Yet by 1896 equality in American was dealt a harsh blow with the Supreme Court  ruling in Plessy v. Ferguson that declared separate but equal legal. That ruling would last until the Civil Rights Act of 1964.  Plessy sent a strong message that black people in American had no rights that a white person had to respect. Even the dissent in Plessy first argued that Black people were unequal humanly to whites, but that we should be given rights because the disenfranchisement of one group of people, even humanly unequal people, can create a slippery slope for the disenfranchisement of other segments of society.


We have seen this fundamental belief of human inequality play its self out in the legal system and in the media over and again through the ream of  respectability. Respectability has been the litmus test rather then justice for blacks in American over and again. There is an assumption that he must be flawed in someway and that is what caused his death rather than injustice.
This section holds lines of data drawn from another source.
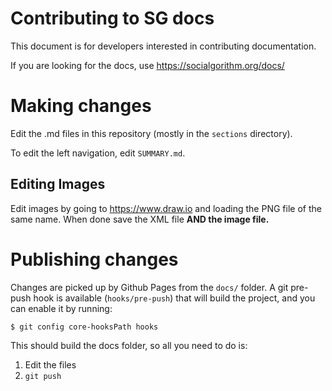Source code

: # Contributing to SG docs

This document is for developers interested in contributing documentation.

If you are looking for the docs, use https://socialgorithm.org/docs/

# Making changes

Edit the .md files in this repository (mostly in the `sections` directory). 

To edit the left navigation, edit `SUMMARY.md`.

## Editing Images

Edit images by going to https://www.draw.io and loading the PNG file of the same name. When done save the XML file **AND the image file.**

# Publishing changes

Changes are picked up by Github Pages from the `docs/` folder. A git pre-push hook is available (`hooks/pre-push`) that will build the project, and you can enable it by running:

```
$ git config core-hooksPath hooks
```

This should build the docs folder, so all you need to do is:

1. Edit the files
2. `git push`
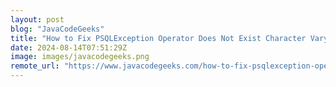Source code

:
```yaml
---
layout: post
blog: "JavaCodeGeeks"
title: "How to Fix PSQLException Operator Does Not Exist Character Varying = UUID"
date: 2024-08-14T07:51:29Z
image: images/javacodegeeks.png
remote_url: "https://www.javacodegeeks.com/how-to-fix-psqlexception-operator-does-not-exist-character-varying-uuid.html"
---
```

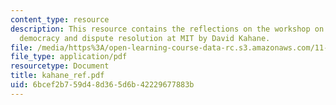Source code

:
 ```yaml
---
content_type: resource
description: This resource contains the reflections on the workshop on deliberative
  democracy and dispute resolution at MIT by David Kahane.
file: /media/https%3A/open-learning-course-data-rc.s3.amazonaws.com/11-969-workshop-on-deliberative-democracy-and-dispute-resolution-summer-2005/6bcef2b759d48d365d6b42229677883b_kahane_ref.pdf
file_type: application/pdf
resourcetype: Document
title: kahane_ref.pdf
uid: 6bcef2b7-59d4-8d36-5d6b-42229677883b
---
```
Most recently, we can look to the Trayvon Martin's case.  The underlined assessment of White America was that he must have been a criminal or going to engage in criminal activity because he was wearing a hoodie! George Zimmerman's argument was that Trayvon, "looked suspicious" because of how he was dressed. A child on his way home from a grocery store carrying juice and a bag of candy was killed because of how he was dressed and his murderer acquitted because reasonable doubt was given based on the character of that child.

Time and time again we have watched the criminalization of  the victim at the hands of the actual criminal, the legal system and the media. In the case of Michael Brown after a week of silence from the Ferguson police we were told that minutes before his death, that Michael had been involved in a "stronghold robbery." Mind you, this was a press conference to release the name of the police officer that killed Michael, but instead became an assassination on his character.  Blindsided, many in Black America retreated. How do you argue for this child in the face of his behavior became one school of thought. I believe that this is  driving the  lack of voice among celebrities and public figures around this case.  The video released was embarrassing, but within an hour Black Twitter had taken up Michael's defense. Murder is murder. No matter how you spin it, Michael was unarmed and shot multiple times. Ferguson residence increased their in protest and have stayed in the streets.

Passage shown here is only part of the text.